Abbas, meanwhile, could face international isolation and the loss of hundreds of millions of dollars in aid if he joins forces with Hamas. International donors withheld aid during a short-lived Palestinian unity government elected in 2006 and 2007, before the Hamas takeover, due to concerns that the money would be diverted to Hamas.

A key test will be whether the sides can agree soon on a caretaker government of apolitical technocrats. Squabbling over the government's composition has derailed past reconciliation attempts. Still, changes in the region have given each side an incentive to try again, even if a full agreement seems unlikely.

Hamas has been weakened since a military coup in neighboring Egypt last July. The coup toppled the Islamist government of President Mohammed Morsi, Hamas' most important ally. Egypt's new military government has cracked down hard on Hamas, closing a system of smuggling tunnels that provided Hamas with a key conduit for weapons and tax revenue. The Egyptian pressure and a longstanding Israeli blockade have plunged Hamas into the worst financial crisis of its rule, making it difficult to pay the salaries of its employees and sinking its public standing.

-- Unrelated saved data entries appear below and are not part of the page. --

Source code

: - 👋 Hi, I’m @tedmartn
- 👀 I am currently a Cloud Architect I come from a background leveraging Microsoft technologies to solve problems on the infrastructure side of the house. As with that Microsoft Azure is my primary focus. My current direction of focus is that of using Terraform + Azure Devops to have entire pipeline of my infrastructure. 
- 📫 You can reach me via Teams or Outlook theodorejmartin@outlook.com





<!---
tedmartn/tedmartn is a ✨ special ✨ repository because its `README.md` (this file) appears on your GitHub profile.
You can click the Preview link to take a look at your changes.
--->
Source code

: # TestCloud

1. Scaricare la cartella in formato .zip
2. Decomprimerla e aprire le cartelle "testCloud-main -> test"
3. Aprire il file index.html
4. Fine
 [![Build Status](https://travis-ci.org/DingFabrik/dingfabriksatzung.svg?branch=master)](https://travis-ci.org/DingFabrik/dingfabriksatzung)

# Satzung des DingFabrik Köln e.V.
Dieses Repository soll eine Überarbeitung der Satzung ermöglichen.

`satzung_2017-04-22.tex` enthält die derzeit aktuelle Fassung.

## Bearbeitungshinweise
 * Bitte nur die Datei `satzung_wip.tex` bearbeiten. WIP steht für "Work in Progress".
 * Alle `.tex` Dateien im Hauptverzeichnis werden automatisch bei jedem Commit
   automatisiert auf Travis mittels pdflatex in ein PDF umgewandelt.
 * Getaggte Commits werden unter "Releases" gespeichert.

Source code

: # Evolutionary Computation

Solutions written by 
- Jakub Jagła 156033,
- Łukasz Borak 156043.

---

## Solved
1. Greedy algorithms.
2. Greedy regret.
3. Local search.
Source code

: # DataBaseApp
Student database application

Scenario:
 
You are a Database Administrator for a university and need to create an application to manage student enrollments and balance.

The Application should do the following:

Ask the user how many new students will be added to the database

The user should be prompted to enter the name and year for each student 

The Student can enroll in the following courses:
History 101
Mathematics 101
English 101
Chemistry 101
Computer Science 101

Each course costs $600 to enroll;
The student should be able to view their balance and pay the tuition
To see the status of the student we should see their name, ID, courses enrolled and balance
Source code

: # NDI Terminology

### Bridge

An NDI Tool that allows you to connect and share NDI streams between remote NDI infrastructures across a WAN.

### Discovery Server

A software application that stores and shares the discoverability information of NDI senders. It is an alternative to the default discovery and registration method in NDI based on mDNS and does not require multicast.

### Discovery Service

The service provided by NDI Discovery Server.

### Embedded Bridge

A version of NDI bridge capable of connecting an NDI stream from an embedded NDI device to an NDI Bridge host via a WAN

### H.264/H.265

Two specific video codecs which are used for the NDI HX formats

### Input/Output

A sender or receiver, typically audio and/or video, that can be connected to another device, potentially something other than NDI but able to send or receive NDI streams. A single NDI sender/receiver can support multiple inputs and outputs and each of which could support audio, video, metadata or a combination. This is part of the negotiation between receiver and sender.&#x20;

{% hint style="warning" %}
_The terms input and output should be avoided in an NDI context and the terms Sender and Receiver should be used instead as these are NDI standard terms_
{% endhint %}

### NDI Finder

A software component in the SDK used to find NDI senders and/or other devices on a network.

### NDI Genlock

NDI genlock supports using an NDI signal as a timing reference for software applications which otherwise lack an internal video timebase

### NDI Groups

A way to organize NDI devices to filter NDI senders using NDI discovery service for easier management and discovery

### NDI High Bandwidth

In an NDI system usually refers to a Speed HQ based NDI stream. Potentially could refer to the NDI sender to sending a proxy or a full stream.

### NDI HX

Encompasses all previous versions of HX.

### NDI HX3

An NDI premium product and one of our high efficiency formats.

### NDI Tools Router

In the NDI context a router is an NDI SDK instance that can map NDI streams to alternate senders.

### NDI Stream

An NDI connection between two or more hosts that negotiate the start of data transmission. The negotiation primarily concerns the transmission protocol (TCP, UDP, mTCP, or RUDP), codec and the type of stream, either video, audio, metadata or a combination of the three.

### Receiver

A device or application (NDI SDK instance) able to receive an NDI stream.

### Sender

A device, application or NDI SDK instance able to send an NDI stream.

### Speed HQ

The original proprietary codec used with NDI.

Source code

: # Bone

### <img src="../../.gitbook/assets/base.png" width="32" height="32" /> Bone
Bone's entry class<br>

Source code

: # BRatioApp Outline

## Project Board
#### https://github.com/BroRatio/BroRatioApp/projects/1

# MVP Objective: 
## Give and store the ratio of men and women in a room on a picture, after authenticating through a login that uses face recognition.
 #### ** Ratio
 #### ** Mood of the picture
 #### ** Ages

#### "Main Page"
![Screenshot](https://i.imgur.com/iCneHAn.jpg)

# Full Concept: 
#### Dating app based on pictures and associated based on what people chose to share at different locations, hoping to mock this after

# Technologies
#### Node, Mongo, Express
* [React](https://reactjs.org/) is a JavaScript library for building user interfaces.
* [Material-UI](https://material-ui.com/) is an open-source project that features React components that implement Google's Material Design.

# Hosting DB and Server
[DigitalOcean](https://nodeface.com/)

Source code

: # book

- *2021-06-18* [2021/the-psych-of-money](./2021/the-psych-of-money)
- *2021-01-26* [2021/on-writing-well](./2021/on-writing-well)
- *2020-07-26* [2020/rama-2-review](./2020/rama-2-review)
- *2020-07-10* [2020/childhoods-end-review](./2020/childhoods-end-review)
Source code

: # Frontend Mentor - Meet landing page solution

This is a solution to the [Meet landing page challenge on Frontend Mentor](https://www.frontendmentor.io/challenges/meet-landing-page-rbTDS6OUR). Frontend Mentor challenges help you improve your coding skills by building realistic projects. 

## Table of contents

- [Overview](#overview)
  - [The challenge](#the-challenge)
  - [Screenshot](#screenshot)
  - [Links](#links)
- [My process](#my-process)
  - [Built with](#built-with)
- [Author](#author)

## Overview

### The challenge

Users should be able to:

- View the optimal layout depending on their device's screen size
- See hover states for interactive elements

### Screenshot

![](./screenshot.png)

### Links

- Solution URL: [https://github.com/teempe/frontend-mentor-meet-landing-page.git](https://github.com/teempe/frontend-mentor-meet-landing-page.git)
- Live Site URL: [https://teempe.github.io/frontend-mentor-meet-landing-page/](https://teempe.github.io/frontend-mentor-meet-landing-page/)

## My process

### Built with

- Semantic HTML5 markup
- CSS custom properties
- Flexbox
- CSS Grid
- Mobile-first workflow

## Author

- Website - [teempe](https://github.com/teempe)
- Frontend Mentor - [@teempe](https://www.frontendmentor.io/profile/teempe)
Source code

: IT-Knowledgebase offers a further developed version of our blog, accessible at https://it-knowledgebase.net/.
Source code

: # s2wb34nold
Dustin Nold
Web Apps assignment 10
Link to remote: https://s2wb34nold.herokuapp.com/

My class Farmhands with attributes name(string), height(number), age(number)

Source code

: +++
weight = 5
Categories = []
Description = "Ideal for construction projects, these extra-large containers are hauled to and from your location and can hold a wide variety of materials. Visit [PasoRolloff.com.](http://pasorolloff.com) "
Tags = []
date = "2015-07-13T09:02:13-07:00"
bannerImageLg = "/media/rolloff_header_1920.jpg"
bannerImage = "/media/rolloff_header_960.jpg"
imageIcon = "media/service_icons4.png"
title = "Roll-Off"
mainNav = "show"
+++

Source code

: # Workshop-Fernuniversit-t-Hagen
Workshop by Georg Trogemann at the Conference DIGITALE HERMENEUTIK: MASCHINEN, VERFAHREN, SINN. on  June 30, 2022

Abbas, on the other hand, has achieved little during nine months of U.S.-brokered peace talks with Israel. Those talks are set to expire next Tuesday, though the sides have been searching for a formula to extend the negotiations.

In Washington, State Department spokeswoman Jen Psaki said the U.S. was "disappointed and troubled" by the Palestinians' announcement. "It is hard to see how Israel can be expected to negotiate with a government that does not believe in its right to exist," Psaki said, referring to Hamas.

Palestinian analyst Nasim Zubaidi described Wednesday's agreement as a "marriage of convenience." He said both sides were "forced" into each other's arms, with Abbas hurt by the failure of peace efforts and Hamas' financial struggles.

Even so, he said, it was far from clear whether they would go through with the deal. "Both have signed, but they are using the tactic of 'let's wait and see.' Abbas will wait and see how things will go in the peace talks, and Hamas will see how it goes with their problems in Gaza."

Ultimately, it will be difficult to merge two rival ideologies and two rival security forces into one, Zubaidi said. Wednesday's reconciliation deal is the latest attempt by Abbas to send a message to Israel that he has other alternatives. Abbas has also hinted in recent days that he might dismantle his self-rule government and saddle Israel with the huge financial burden of taking care of more than 4 million Palestinians in occupied lands.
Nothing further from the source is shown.